Animal sightings: Rabbit, hummingbird on coral beard tongues, chickadees and other small dark birds, gecko, sulphur, monarch and cabbage butterflies, bumble and small bees, crickets, grasshoppers, hornets, mosquitoes, small ants.

Few of the seeds I planted June 21 have come up. Nothing has emerged where the small ants were active. On June 24, I found the cantaloup seeds had been dug up and the shells left behind. Then two weeks ago, the rabbit appeared. It hadn’t been around yet this season, but now it was lurking in the area along the drive where the other melon seeds had been planted. If anything did come up, it was eaten immediately.

Five years ago some elephant garlic appeared next to my garage. During the winter, the ground squirrel ate it. It must have dropped a piece or a seed blew away. A couple weeks ago I found one plant about four feet from the original.


Weekly update: Some experts write calendars of tasks to help the novice gardener. They assume some kind of regularity, like the cycles of the moon. In my yard, there are annual tasks, but their timing depends entirely on the unpredictable weather.

In a good year, I simply do what could be called regular maintenance. I have to weed every bed at least once a year. I always think it would be nice to actually have this completed so all I had to do was pull out new invaders. However, I’ve come to realize this would take a work force like that found on pre-Civil War plantations, one that could be deployed en masse during the lulls in the cotton growing season.

When I do seem to be caught up, I work on projects that have been neglected. Since I didn’t do anything two years ago because of the partially torn ligament in my right thumb, there has been a lot of neglected areas that needed attention. I did some last year, but spent more time cleaning overgrown beds.

This year, I’ve had a little more time to dead with problems. One was caused by June grass that lodged itself between the concrete blocks in front of the entrance to the house. Herbicides didn’t touch it, probably because they depend on a plant’s metabolism to be effective and many grasses have a different feeding cycle.
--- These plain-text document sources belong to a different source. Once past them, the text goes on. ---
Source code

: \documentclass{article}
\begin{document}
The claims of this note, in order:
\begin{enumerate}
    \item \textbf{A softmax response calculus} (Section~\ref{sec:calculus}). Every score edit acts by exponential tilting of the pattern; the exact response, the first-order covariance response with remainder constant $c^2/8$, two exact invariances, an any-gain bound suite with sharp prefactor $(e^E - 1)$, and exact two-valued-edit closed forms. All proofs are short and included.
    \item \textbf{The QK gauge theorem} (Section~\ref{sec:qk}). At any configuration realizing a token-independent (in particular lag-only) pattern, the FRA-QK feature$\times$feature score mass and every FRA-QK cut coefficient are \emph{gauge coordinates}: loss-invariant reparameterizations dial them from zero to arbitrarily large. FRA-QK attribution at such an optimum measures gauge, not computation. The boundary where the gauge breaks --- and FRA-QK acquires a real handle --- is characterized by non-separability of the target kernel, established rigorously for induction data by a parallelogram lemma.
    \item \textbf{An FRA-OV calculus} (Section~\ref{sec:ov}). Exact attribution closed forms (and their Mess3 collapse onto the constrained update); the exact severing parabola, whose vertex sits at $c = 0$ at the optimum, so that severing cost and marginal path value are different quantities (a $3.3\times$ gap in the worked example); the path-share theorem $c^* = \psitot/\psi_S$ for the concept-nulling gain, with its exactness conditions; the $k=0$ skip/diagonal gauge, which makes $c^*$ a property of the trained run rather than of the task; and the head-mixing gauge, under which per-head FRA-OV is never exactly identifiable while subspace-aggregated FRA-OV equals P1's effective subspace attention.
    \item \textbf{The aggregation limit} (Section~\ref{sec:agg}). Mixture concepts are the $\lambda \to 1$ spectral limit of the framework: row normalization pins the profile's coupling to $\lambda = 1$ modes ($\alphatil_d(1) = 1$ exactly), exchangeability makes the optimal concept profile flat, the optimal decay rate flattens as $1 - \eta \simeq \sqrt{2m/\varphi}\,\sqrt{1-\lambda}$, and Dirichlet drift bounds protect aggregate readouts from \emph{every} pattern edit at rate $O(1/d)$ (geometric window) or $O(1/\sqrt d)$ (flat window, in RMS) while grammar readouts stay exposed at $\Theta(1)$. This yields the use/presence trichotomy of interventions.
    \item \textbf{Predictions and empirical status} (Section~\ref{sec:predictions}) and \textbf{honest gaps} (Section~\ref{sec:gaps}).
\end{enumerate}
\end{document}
I bought a battery powered string trimmer this year, and, at least, was able to cut it down. But, of course, that won’t remove it or kill it.


This past week I started digging it out. Actually, digging isn’t quite the word, since I was using a chisel to get into the cracks and remove the roots. Since it is a bunch grass, that means it produces new clusters every year. Each has to be treated separately.

Once I got them removed, I discovered the area underneath was covered by at least an inch of dirt. I used to wonder when I saw plants on the prairie that were higher than their neighbors, if they held the soil while the wind took the nearby dirt away, or if they captured the dirt from the wind. The plants in the blocks answered that question: they provide their own soil.


While I was feeling good about finally getting to clear a nuisance, disaster loomed elsewhere. I went from working on my own schedule to running from the devil as the wild lettuce started to bud. I had let the plants grow, knowing I could wait until they bloomed to do anything. Since they’re biannuals, I assumed I was safe so long as I kept them from going to seed. I spent a couple mornings with loppers cutting them down.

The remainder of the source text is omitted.